The project is envisioned as a 4.5 million-square-foot integrated resort, comprising an 800-room luxury Cinnamon hotel, residential apartments, state-of-the-art office spaces, a wide variety of food and beverage offerings, and ballroom, conferencing, theatre and banqueting spaces.
The Property Sector group Profit Before Tax (PBT) of JKH was at Rs. 558 million in the third quarter of 2015/16 which is an increase of 48 per cent over the third quarter of the previous financial year (2014/15 Q3: Rs. 376 million, according to JKH’s quarterly statement.

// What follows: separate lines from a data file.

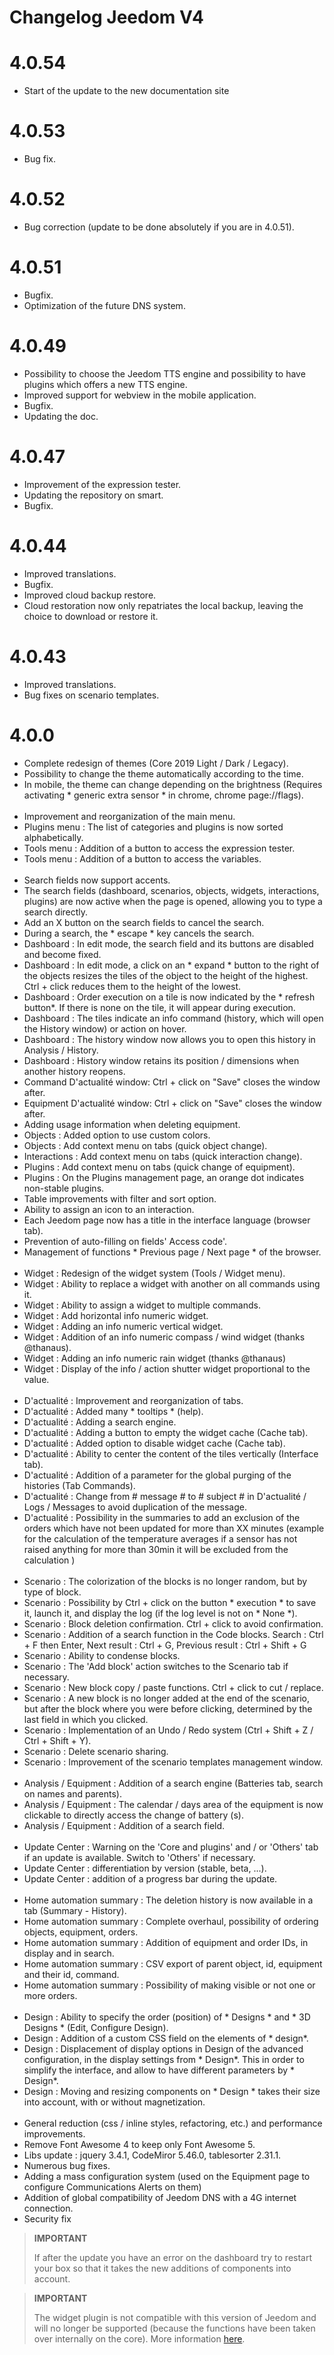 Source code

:
Changelog Jeedom V4
=========

4.0.54
=====

- Start of the update to the new documentation site

4.0.53
=====

- Bug fix.

4.0.52
=====

- Bug correction (update to be done absolutely if you are in 4.0.51).

4.0.51
=====

- Bugfix.
- Optimization of the future DNS system.

4.0.49
=====

- Possibility to choose the Jeedom TTS engine and possibility to have plugins which offers a new TTS engine.
- Improved support for webview in the mobile application.
- Bugfix.
- Updating the doc.

4.0.47
=====

- Improvement of the expression tester.
- Updating the repository on smart.
- Bugfix.

4.0.44
=====

- Improved translations.
- Bugfix.
- Improved cloud backup restore.
- Cloud restoration now only repatriates the local backup, leaving the choice to download or restore it.

4.0.43
=====

- Improved translations.
- Bug fixes on scenario templates.

4.0.0
=====
- Complete redesign of themes (Core 2019 Light / Dark / Legacy).
- Possibility to change the theme automatically according to the time.
- In mobile, the theme can change depending on the brightness (Requires activating * generic extra sensor * in chrome, chrome page://flags).<br/><br/>
- Improvement and reorganization of the main menu.
- Plugins menu : The list of categories and plugins is now sorted alphabetically.
- Tools menu : Addition of a button to access the expression tester.
- Tools menu : Addition of a button to access the variables.<br/><br/>
- Search fields now support accents.
- The search fields (dashboard, scenarios, objects, widgets, interactions, plugins) are now active when the page is opened, allowing you to type a search directly.
- Add an X button on the search fields to cancel the search.
- During a search, the * escape * key cancels the search.
- Dashboard : In edit mode, the search field and its buttons are disabled and become fixed.
- Dashboard : In edit mode, a click on an * expand * button to the right of the objects resizes the tiles of the object to the height of the highest. Ctrl + click reduces them to the height of the lowest.
- Dashboard : Order execution on a tile is now indicated by the * refresh button*. If there is none on the tile, it will appear during execution.
- Dashboard : The tiles indicate an info command (history, which will open the History window) or action on hover.
- Dashboard : The history window now allows you to open this history in Analysis / History.
- Dashboard : History window retains its position / dimensions when another history reopens.
- Command D'actualité window: Ctrl + click on &quot;Save&quot; closes the window after.
- Equipment D'actualité window: Ctrl + click on &quot;Save&quot; closes the window after.
- Adding usage information when deleting equipment.
- Objects : Added option to use custom colors.
- Objects : Add context menu on tabs (quick object change).
- Interactions : Add context menu on tabs (quick interaction change).
- Plugins : Add context menu on tabs (quick change of equipment).
- Plugins : On the Plugins management page, an orange dot indicates non-stable plugins.
- Table improvements with filter and sort option.
- Ability to assign an icon to an interaction.
- Each Jeedom page now has a title in the interface language (browser tab).
- Prevention of auto-filling on fields&#39; Access code'.
- Management of functions * Previous page / Next page * of the browser.<br/><br/>
- Widget : Redesign of the widget system (Tools / Widget menu).
- Widget : Ability to replace a widget with another on all commands using it.
- Widget : Ability to assign a widget to multiple commands.
- Widget : Add horizontal info numeric widget.
- Widget : Adding an info numeric vertical widget.
- Widget : Addition of an info numeric compass / wind widget (thanks @thanaus).
- Widget : Adding an info numeric rain widget (thanks @thanaus)
- Widget : Display of the info / action shutter widget proportional to the value.<br/><br/>
- D'actualité : Improvement and reorganization of tabs.
- D'actualité : Added many * tooltips * (help).
- D'actualité : Adding a search engine.
- D'actualité : Adding a button to empty the widget cache (Cache tab).
- D'actualité : Added option to disable widget cache (Cache tab).
- D'actualité : Ability to center the content of the tiles vertically (Interface tab).
- D'actualité : Addition of a parameter for the global purging of the histories (Tab Commands).
- D'actualité : Change from # message # to # subject # in D'actualité / Logs / Messages to avoid duplication of the message.
- D'actualité : Possibility in the summaries to add an exclusion of the orders which have not been updated for more than XX minutes (example for the calculation of the temperature averages if a sensor has not raised anything for more than 30min it will be excluded from the calculation )<br/><br/>
- Scenario : The colorization of the blocks is no longer random, but by type of block.
- Scenario : Possibility by Ctrl + click on the button * execution * to save it, launch it, and display the log (if the log level is not on * None *).
- Scenario : Block deletion confirmation. Ctrl + click to avoid confirmation.
- Scenario : Addition of a search function in the Code blocks. Search : Ctrl + F then Enter, Next result : Ctrl + G, Previous result : Ctrl + Shift + G
- Scenario : Ability to condense blocks.
- Scenario : The &#39;Add block&#39; action switches to the Scenario tab if necessary.
- Scenario : New block copy / paste functions. Ctrl + click to cut / replace.
- Scenario : A new block is no longer added at the end of the scenario, but after the block where you were before clicking, determined by the last field in which you clicked.
- Scenario : Implementation of an Undo / Redo system (Ctrl + Shift + Z / Ctrl + Shift + Y).
- Scenario : Delete scenario sharing.
- Scenario : Improvement of the scenario templates management window.<br/><br/>
- Analysis / Equipment : Addition of a search engine (Batteries tab, search on names and parents).
- Analysis / Equipment : The calendar / days area of the equipment is now clickable to directly access the change of battery (s).
- Analysis / Equipment : Addition of a search field.<br/><br/>
- Update Center : Warning on the &#39;Core and plugins&#39; and / or &#39;Others&#39; tab if an update is available. Switch to &#39;Others&#39; if necessary.
- Update Center : differentiation by version (stable, beta, ...).
- Update Center : addition of a progress bar during the update.<br/><br/>
- Home automation summary : The deletion history is now available in a tab (Summary - History).
- Home automation summary : Complete overhaul, possibility of ordering objects, equipment, orders.
- Home automation summary : Addition of equipment and order IDs, in display and in search.
- Home automation summary : CSV export of parent object, id, equipment and their id, command.
- Home automation summary : Possibility of making visible or not one or more orders.<br/><br/>
- Design : Ability to specify the order (position) of * Designs * and * 3D Designs * (Edit, Configure Design).
- Design : Addition of a custom CSS field on the elements of * design*.
- Design : Displacement of display options in Design of the advanced configuration, in the display settings from * Design*. This in order to simplify the interface, and allow to have different parameters by * Design*.
- Design : Moving and resizing components on * Design * takes their size into account, with or without magnetization.<br/><br/>
- General reduction (css / inline styles, refactoring, etc.) and performance improvements.
- Remove Font Awesome 4 to keep only Font Awesome 5.
- Libs update : jquery 3.4.1, CodeMiror 5.46.0, tablesorter 2.31.1.
- Numerous bug fixes.
- Adding a mass configuration system (used on the Equipment page to configure Communications Alerts on them)
- Addition of global compatibility of Jeedom DNS with a 4G internet connection.
- Security fix

>**IMPORTANT**
>
>If after the update you have an error on the dashboard try to restart your box so that it takes the new additions of components into account.

>**IMPORTANT**
>
>The widget plugin is not compatible with this version of Jeedom and will no longer be supported (because the functions have been taken over internally on the core). More information [here](https://www.Jeedom.com/blog/4368-les-widgets-en-v4).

“The improved performance is mainly on account of the revenue recognised, post the final tranches received as at 31 December 2015, at the “7th Sense” residential development project. The construction of Cinnamon Life is in progress with pre-sales of both the residential and commercial space continuing to be encouraging,” JKH Chairman Susantha Ratnayake has said in his statement. The Group PBT in the third quarter of the financial year 2015/16 at Rs. 5.30 billion is 1 per cent below the PBT of Rs. 5.37 billion which included capital gains of Rs. 610 million, recorded in the corresponding period of the previous year. The Group PBT for the first nine months of the financial year 2015/16 at Rs. 13.13 billion, is an increase of 9 per cent over the PBT of Rs. 12.04 billion, which included capital gains of Rs. 999 million, recorded in the same period of the previous financial year.
Excluding the impact of the aforementioned capital gains, the adjusted Group PBT for the quarter and the first nine months are an increase of 11 per cent and 19 per cent, respectively, above the corresponding periods in the previous financial year, Mr. Ratnayake has said. The revenue recorded the quarter at Rs. 24.71 billion is marginally below the Rs. 24.77 billion recorded in the corresponding period of the previous financial year, mainly due to Union Assurance General Limited being classified as an associate company from January 2015 onwards and the steep reduction in global oil prices which impacted the Bunkering business.
“The Company’s PBT for the third of 2015/16 at Rs. 2.67 billion is an increase of 14 per cent over the Rs. 2.33 billion recorded in the corresponding period of 2014/15. The Company PBT for the first nine months of the financial year 2015/16 at Rs. 10.84 billion, inclusive of a capital gain of Rs. 3.10 billion arising from the share repurchase of Union Assurance PLC, is an increase of 70 per cent over the previous financial year,” Mr. Ratnayake has said.